La présidente signale entre autres qu’il s’agit de porter le plaidoyer pour un accompagnement. « Mais également sensibiliser toutes les parties prenantes. Car les femmes font face à plusieurs difficultés. Dans leur trajectoire elles rencontrent des obstacles liés à des agressions verbales, physiques et quelques fois même sexuelles », note-t-elle.
Elle regrette que souvent « ces femmes méconnaissent leurs droits. Quand leurs marchandises sont saisies, elles n’ont pas la possibilité de se défendre ou ne portent pas plainte car elles ne connaissent pas les procédures et pensent que ces plaintes n’aboutiront pas ».
Ces femmes commerçantes sont formées durant 3 jours avec les forces de sécurité et de défense, la douane…Car, « il n’existe pas de structure d’accueil ou d’orientation qui puissent les appuyer dans ces moments de désarroi, ce qui les préoccupent le plus c’est de sauver leurs marchandises ou leur capital et aux yeux de la société, elles ne doivent pas échouer », indique-t-on dans un document remis à la presse.

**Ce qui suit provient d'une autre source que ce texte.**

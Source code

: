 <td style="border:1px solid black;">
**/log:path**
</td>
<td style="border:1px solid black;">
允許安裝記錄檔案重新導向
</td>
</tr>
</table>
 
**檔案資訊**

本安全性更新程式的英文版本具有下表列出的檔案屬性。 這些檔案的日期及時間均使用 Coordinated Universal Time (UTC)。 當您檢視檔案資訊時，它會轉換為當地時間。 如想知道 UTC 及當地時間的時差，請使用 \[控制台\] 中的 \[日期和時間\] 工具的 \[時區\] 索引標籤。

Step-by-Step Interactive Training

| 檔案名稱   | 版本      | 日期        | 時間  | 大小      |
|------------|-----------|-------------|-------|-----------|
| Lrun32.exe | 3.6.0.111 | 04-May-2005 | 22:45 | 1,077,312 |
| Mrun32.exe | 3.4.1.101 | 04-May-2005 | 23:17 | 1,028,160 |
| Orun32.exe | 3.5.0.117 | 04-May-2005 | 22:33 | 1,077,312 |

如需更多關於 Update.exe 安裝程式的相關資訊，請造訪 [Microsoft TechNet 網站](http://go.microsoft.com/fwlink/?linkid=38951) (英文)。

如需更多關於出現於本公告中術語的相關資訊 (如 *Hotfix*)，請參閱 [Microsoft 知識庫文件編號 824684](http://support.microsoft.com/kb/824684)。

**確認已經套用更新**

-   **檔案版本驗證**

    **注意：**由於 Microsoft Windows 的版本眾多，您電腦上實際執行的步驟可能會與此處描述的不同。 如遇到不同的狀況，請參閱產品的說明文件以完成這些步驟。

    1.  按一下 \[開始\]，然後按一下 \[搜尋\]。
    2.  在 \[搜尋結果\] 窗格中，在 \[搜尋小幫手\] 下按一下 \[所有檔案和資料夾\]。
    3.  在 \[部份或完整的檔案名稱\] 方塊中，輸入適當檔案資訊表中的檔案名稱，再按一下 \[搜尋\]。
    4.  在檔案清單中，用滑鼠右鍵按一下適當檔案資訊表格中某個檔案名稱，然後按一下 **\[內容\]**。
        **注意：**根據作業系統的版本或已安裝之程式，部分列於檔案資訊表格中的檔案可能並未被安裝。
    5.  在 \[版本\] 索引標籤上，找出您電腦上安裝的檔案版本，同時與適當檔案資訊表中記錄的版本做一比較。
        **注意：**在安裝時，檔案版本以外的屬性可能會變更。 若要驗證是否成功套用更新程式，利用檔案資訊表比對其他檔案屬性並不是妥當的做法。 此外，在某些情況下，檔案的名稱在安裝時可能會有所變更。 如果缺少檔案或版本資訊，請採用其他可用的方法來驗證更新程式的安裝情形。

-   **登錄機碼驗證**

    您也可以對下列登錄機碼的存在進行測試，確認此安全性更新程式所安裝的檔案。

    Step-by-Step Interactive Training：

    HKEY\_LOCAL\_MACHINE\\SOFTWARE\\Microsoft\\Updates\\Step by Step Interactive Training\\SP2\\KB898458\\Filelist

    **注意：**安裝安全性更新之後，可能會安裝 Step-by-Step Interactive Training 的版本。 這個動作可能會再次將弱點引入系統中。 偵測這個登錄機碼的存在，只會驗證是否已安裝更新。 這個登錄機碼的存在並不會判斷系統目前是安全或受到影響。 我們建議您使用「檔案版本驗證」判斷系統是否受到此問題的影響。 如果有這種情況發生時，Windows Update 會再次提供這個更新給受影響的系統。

La présidente régionale de ce réseau de femmes de la Cedeao, madame Baoumou Diallo souligne que la stratégie est de « mettre en position des animatrices au niveau des postes frontalières pour sensibiliser et appuyer les femmes migrantes et les orienter avec l’appui des forces de défense et de sécurité dans les structures d’accueil pour effectuer des transactions sécuritaires en bonne et due forme ».